Time for orig: 0.15900921821594238
Time for concat: 0.18401050567626953
Time for block: 0.16700983047485352
Time for stack_ravel: 0.1760098934173584
Time for stack_flatten: 0.32501864433288574

It's worth pointing out that I'm on a 32-bit machine with not enough RAM to hang with you. So I used smaller arrays. You'll want to correct the code and try for yourself.

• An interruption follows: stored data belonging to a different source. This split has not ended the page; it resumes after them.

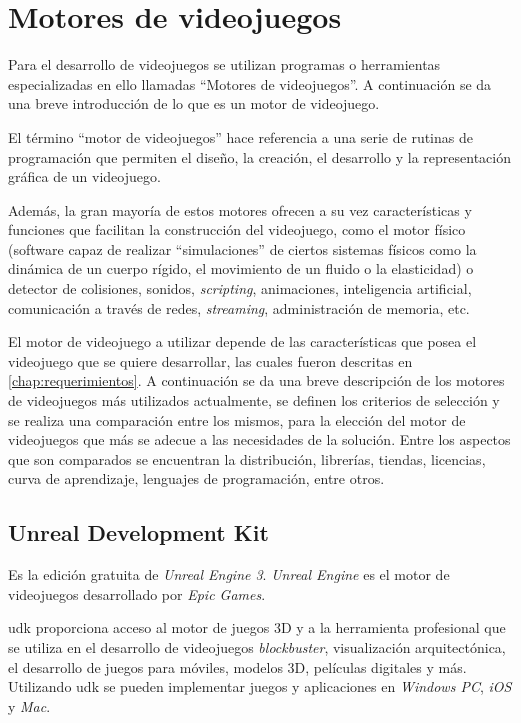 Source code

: \section{Motores de videojuegos}

Para el desarrollo de videojuegos se utilizan programas o herramientas
especializadas en ello llamadas \enquote{Motores de videojuegos}. A continuación
se da una breve introducción de lo que es un motor de videojuego.

El término \enquote{motor de videojuegos} hace referencia a una serie de rutinas
de programación que permiten el diseño, la creación, el desarrollo y la
representación gráfica de un videojuego\cite{videojuego:telechea}.

Además, la gran mayoría de estos motores ofrecen a su vez características y
funciones que facilitan la construcción del videojuego, como el motor físico
(software capaz de realizar \enquote{simulaciones} de ciertos sistemas físicos
como la dinámica de un cuerpo rígido, el movimiento de un fluido o la
elasticidad) o detector de colisiones, sonidos, \textit{scripting}, animaciones,
inteligencia artificial, comunicación a través de redes, \textit{streaming},
administración de memoria, etc\cite{videojuego:telechea}.

El motor de videojuego a utilizar depende de las características que posea el
videojuego que se quiere desarrollar, las cuales fueron descritas en
\ref{chap:requerimientos}. A continuación se da una breve descripción
de los motores de videojuegos más utilizados actualmente, se definen los
criterios de selección y se realiza una comparación entre los mismos, para la
elección del motor de videojuegos que más se adecue a las necesidades de la
solución. Entre los aspectos que son comparados se encuentran la distribución,
librerías, tiendas, licencias, curva de aprendizaje, lenguajes de programación,
entre otros.

\subsection{Unreal Development Kit}

Es la edición gratuita de \textit{Unreal Engine 3}. \textit{Unreal Engine} es el
motor de videojuegos desarrollado por \textit{Epic Games}\cite{unrealengine}.

\Gls{udk} proporciona acceso al motor de juegos 3D y a la herramienta profesional 
que se utiliza en el desarrollo de videojuegos \textit{blockbuster}, visualización 
arquitectónica, el desarrollo de juegos para móviles, modelos 3D, películas digitales 
y más. Utilizando \Gls{udk} se pueden implementar juegos y aplicaciones en
\textit{Windows PC}, \textit{iOS} y \textit{Mac}\cite{unrealengine}.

Also, my validation is really minimal, so you should probably improve that as well.

import time
import numpy as np

COMBINED_SHAPE = (3_000 * 3_000)

def time_func(f):
    start_time = time.time()
    ca = f()
    assert np.shape(ca)[0] == COMBINED_SHAPE
    print(f"Time for {f.__name__}:", time.time() - start_time)

def load_partial():
    partial = np.empty(shape=(COMBINED_SHAPE // 10))
    return partial

def orig():
    st, en = 0, 0
    combined_array = np.empty(shape=COMBINED_SHAPE)

    for i in range(10):
        X_np = load_partial()
        st = en
        en += np.shape(X_np[:])[0]
        combined_array[st:en] = X_np[:]

    return combined_array

def concat():
    ca = np.concatenate([load_partial() for _ in range(10)])
    return ca

def block():
    ca = np.block([load_partial() for _ in range(10)])
    return ca

def stack_ravel():
    ca = np.stack([load_partial() for _ in range(10)])
    ca = np.ravel(ca)
    return ca

def stack_flatten():
    ca = np.stack([load_partial() for _ in range(10)]).flatten()
    return ca


if __name__ == '__main__':
    time_func(orig)
    time_func(concat)
    time_func(block)
    time_func(stack_ravel)
    time_func(stack_flatten)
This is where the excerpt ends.